Jesus is particularly fond of quoting from the Psalms. A few examples are "Out of the mouth of babes and sucklings" (Psalm 8:2 & Matthew 21:16), "My God, my God, why hast thou forsaken me?" (Psalm 22:1 & Matthew 27:46) and "The LORD said unto my Lord, Sit thou at my right hand, until I make thine enemies thy footstool." (Psalm 110:1 & Matthew 22:44)

In fact, it's been estimated that 10 percent of the New Testament is composed of quotes from the Old Testament. The entire Gospel of Mark appears to be based on the Old Testament with little or no original material. Which raises the question, if Jesus had actually existed as a historical figure, why does Mark have to rely on the Old Testament so heavily? Why doesn't Mark know anything about Jesus outside the scriptures?

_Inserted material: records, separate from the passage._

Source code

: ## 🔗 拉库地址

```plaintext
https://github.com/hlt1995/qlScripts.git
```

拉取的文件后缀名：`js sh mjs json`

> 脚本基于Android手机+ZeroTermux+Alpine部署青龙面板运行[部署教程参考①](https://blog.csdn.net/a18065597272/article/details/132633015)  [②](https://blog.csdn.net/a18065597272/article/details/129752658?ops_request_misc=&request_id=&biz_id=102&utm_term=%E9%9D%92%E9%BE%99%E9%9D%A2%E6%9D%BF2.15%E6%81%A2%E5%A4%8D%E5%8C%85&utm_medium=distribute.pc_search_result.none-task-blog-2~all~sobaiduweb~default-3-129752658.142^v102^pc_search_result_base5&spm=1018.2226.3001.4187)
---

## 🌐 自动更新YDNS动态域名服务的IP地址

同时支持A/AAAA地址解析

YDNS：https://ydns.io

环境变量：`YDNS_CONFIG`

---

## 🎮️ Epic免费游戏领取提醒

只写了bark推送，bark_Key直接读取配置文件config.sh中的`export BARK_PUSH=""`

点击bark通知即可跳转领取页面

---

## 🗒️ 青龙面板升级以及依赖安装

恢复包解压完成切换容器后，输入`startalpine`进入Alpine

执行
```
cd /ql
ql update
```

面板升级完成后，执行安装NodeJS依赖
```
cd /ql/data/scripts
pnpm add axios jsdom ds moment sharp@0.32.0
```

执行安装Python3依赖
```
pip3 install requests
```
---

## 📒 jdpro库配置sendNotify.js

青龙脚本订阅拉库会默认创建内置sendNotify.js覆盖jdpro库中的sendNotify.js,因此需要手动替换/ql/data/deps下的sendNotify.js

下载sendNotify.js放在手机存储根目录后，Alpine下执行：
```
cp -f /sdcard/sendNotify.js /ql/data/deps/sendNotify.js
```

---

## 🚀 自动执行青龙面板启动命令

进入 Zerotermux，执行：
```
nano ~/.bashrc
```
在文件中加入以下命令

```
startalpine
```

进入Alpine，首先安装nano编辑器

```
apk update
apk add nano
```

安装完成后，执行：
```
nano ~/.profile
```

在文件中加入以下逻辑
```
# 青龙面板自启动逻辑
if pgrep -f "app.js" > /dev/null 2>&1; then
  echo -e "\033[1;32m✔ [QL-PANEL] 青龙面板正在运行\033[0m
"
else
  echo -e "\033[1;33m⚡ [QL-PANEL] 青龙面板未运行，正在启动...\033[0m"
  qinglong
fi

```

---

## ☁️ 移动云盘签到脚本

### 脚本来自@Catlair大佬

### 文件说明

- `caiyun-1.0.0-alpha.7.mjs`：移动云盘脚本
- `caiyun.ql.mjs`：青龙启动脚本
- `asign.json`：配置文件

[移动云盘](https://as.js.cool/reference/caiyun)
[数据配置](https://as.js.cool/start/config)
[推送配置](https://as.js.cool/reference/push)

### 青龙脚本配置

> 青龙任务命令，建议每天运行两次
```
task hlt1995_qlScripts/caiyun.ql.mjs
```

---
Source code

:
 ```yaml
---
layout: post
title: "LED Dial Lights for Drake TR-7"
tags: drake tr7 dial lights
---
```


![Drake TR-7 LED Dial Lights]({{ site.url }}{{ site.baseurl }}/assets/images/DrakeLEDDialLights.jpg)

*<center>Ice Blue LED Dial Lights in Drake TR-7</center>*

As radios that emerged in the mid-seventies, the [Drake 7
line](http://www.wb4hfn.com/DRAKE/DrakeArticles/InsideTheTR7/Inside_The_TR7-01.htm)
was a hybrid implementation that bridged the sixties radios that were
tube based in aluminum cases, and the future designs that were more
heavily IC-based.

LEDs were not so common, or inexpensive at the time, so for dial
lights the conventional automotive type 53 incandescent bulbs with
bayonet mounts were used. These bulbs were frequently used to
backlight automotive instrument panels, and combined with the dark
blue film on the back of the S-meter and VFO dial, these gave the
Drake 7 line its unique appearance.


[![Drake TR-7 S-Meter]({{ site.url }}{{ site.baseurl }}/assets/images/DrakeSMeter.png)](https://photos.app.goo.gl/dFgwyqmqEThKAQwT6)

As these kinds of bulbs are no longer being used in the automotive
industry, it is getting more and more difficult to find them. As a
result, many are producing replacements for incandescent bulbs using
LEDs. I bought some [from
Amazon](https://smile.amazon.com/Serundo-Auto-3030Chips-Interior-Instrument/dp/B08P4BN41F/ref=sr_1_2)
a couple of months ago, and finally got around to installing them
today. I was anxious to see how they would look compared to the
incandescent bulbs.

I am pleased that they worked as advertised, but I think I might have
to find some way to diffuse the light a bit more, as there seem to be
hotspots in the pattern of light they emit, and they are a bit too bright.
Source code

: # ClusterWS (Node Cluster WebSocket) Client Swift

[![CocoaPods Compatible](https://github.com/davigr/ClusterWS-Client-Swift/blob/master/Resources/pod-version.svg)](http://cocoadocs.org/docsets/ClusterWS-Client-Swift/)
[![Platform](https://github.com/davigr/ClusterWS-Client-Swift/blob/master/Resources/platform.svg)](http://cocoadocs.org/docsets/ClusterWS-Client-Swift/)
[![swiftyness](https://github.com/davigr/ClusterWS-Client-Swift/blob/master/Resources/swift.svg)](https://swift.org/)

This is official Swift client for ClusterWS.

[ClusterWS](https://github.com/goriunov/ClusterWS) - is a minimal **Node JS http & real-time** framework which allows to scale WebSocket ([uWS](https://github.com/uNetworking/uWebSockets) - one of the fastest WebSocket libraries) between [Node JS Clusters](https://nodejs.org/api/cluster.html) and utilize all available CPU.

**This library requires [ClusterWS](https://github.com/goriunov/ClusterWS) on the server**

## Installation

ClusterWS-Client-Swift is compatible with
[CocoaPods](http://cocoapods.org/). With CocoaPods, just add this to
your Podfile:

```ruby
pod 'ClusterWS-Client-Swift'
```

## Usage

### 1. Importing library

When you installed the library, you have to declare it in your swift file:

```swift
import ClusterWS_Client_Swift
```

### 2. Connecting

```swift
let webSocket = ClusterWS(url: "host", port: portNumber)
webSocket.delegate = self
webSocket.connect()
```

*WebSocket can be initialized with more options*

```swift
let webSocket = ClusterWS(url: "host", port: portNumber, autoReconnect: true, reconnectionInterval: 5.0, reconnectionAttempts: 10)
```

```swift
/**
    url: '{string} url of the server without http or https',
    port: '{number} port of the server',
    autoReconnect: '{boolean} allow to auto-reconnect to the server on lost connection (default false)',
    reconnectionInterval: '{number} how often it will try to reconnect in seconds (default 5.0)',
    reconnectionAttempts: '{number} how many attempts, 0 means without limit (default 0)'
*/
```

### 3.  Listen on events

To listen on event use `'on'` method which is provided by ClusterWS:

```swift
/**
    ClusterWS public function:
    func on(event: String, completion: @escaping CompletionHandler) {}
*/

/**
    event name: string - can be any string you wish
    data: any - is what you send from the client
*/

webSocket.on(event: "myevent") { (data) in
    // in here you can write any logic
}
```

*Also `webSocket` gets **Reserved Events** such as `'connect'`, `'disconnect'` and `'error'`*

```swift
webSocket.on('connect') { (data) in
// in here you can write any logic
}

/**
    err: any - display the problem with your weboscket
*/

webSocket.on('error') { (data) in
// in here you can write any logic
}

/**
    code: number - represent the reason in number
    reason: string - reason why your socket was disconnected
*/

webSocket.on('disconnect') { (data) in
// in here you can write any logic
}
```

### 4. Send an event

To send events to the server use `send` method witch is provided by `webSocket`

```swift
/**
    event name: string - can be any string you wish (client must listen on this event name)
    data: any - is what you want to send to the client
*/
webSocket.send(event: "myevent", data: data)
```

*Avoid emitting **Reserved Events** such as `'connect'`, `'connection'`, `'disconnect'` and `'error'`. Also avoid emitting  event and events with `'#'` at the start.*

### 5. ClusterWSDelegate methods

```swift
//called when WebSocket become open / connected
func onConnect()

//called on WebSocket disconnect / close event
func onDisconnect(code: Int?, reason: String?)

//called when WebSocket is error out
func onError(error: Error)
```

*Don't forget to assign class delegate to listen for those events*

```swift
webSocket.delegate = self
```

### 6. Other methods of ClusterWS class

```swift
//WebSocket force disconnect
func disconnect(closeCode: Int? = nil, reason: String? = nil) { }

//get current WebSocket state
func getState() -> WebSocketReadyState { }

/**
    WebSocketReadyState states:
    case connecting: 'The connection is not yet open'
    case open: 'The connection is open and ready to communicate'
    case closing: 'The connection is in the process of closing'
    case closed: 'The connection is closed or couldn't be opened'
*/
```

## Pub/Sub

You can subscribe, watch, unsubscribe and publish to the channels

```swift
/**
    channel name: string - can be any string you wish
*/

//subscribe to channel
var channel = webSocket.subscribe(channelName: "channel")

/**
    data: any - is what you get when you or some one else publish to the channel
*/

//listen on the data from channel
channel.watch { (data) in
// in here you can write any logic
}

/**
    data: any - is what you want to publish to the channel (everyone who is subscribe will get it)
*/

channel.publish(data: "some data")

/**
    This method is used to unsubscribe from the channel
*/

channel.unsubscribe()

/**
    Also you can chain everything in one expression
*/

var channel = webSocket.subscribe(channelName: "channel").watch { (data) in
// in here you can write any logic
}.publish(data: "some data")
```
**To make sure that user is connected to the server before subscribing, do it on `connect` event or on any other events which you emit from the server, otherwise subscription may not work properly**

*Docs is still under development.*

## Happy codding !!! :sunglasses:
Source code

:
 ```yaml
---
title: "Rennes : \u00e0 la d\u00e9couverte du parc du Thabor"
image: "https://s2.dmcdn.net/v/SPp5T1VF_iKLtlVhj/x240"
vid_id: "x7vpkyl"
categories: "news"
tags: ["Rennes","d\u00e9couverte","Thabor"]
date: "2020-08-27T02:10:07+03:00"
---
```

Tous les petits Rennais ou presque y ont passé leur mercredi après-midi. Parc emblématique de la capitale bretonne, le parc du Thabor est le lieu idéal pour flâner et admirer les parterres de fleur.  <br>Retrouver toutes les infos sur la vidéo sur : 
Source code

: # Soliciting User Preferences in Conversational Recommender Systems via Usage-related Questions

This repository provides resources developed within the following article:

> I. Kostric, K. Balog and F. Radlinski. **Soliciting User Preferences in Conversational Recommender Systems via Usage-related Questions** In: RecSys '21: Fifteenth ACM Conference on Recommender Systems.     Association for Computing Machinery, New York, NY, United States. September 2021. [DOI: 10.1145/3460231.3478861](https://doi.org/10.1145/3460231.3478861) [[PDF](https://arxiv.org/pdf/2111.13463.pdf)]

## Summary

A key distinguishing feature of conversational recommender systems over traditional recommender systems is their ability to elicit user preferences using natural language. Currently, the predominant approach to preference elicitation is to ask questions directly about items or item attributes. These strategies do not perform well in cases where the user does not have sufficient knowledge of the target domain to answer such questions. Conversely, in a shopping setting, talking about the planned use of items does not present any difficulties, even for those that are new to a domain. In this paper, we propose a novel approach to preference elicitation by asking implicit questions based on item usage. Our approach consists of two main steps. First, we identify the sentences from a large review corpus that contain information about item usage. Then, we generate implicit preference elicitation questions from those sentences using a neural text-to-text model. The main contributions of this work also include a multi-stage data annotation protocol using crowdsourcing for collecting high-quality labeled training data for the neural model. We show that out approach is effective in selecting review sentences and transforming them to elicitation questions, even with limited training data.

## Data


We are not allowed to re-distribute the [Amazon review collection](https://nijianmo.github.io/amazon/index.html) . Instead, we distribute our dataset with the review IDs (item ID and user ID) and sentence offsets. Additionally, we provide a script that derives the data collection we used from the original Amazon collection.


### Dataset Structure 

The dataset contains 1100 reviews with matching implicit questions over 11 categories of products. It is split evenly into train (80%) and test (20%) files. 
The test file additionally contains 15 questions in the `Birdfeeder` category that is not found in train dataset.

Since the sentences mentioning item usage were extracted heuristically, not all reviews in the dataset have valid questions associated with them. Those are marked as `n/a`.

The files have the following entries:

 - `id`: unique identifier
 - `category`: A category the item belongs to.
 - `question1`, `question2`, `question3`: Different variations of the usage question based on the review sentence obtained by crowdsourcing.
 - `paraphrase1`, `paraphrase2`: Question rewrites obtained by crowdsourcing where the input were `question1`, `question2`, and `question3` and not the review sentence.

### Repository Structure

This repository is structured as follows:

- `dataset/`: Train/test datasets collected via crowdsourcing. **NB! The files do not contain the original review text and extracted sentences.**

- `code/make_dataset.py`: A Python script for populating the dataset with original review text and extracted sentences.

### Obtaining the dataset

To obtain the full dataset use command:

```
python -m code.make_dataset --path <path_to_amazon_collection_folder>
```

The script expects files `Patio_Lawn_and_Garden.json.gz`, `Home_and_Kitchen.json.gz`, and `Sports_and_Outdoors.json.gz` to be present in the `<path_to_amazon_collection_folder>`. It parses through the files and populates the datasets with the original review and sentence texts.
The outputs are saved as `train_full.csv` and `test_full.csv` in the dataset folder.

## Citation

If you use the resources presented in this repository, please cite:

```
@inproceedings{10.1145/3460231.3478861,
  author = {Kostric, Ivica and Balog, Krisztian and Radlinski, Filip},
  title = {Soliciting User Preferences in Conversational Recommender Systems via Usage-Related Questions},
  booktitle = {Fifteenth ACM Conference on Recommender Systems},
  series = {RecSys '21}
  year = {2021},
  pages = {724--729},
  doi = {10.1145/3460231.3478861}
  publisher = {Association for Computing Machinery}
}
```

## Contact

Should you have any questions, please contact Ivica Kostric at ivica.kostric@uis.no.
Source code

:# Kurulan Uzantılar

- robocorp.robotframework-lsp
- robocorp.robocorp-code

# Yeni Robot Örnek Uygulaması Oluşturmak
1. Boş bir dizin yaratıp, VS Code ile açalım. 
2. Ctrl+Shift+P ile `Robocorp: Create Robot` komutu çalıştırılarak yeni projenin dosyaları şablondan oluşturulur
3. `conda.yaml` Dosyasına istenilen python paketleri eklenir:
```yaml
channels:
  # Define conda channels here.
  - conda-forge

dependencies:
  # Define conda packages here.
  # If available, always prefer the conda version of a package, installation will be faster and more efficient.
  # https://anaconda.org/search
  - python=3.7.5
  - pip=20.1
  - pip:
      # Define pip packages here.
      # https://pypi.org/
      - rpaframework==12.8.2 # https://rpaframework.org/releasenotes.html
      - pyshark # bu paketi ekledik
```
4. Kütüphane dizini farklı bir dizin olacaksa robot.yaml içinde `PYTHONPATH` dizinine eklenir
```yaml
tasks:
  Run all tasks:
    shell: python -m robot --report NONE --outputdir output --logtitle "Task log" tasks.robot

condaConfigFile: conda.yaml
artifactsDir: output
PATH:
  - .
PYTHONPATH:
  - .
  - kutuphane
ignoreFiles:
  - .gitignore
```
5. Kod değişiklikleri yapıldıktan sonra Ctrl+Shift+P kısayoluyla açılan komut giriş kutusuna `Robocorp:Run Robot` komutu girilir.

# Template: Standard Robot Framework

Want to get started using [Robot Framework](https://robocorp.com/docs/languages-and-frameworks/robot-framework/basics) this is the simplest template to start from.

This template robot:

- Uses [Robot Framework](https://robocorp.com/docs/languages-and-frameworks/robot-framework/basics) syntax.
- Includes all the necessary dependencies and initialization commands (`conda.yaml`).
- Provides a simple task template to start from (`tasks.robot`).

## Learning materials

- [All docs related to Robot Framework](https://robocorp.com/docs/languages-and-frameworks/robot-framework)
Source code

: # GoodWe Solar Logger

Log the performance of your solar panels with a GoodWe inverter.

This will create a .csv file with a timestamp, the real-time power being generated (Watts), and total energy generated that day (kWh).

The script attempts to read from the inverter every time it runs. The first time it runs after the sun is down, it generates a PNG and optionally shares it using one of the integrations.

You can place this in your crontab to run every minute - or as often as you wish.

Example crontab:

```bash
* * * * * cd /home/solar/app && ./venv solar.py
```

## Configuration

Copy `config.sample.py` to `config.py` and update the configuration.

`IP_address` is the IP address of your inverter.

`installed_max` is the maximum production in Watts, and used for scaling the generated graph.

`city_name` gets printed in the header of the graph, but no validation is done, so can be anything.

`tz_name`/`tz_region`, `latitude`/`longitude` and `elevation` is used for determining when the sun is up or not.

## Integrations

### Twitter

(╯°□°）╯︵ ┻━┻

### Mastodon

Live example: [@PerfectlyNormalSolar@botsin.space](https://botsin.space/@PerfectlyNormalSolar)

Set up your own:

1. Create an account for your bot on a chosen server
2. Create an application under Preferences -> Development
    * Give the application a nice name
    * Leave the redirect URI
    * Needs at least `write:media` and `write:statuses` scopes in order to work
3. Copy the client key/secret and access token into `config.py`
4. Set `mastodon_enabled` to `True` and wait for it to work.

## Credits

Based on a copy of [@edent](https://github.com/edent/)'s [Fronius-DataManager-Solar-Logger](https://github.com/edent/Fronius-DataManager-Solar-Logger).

The Gospels of Matthew and Luke are both largely based on Mark, showing their ignorance of a historical Jesus is just as profound. (The Gospel of John appears to be a gnostic document which was rewritten to cohere with the synoptics.) However, Matthew and Luke contain material not found in Mark. Could this material be derived from an actual historical Jesus? First, let's take a look at the context in which this material appears.

Compare Luke 22:30 and Matthew 19:28. Luke places the phrase "That ye may eat and drink at my table in my kingdom, and sit on thrones judging the twelve tribes of Israel" during the last supper, while Matthew places it during Jesus' passage into Judea.

"No servant can serve two masters: for either he will hate the one, and love the other; or else he will hold to the one, and despise the other. Ye cannot serve God and mammon." In Luke (16:13), Jesus says this to the Pharisees after telling them the parable of the unjust steward. In Matthew (6:24), this is part of the sermon on the mount.

"And I say unto you, Ask, and it shall be given you; seek, and ye shall find; knock, and it shall be opened unto you. For every one that asketh receiveth; and he that seeketh findeth; and to him that knocketh it shall be opened." In Luke (11:9-10), Jesus says this after telling his disciples the parable of the friend at midnight. In Matthew (7:7-8), it's part of the sermon on the mount.

Since Matthew and Luke almost always put these sayings in different contexts, it's obvious Matthew wasn't based on Luke or vice versa. (We can also point out the contradictions between them, for example both give completely different genealogies for Jesus.) While Matthew and Luke are both based on Mark, they are independent of each other. So, how did similar sayings not found in Mark find their way into Matthew and Luke?

Scholars theorize that the sayings came from a now lost document known as Q (from the German Quelle which means "source"). The similar sayings found in Matthew and Luke but not in Mark probably came from a written source since the wording between Matthew and Luke is almost exactly the same, even if the contexts are wildly different.

So if Matthew and Luke are basically two different ways of combining Mark and Q together, what exactly is the nature of Q? Q was likely a sayings document similar to the gnostic Gospel of Thomas. In fact, Q and the Gospel of Thomas have 37 sayings in common (known as the Common Sayings Tradition or CST).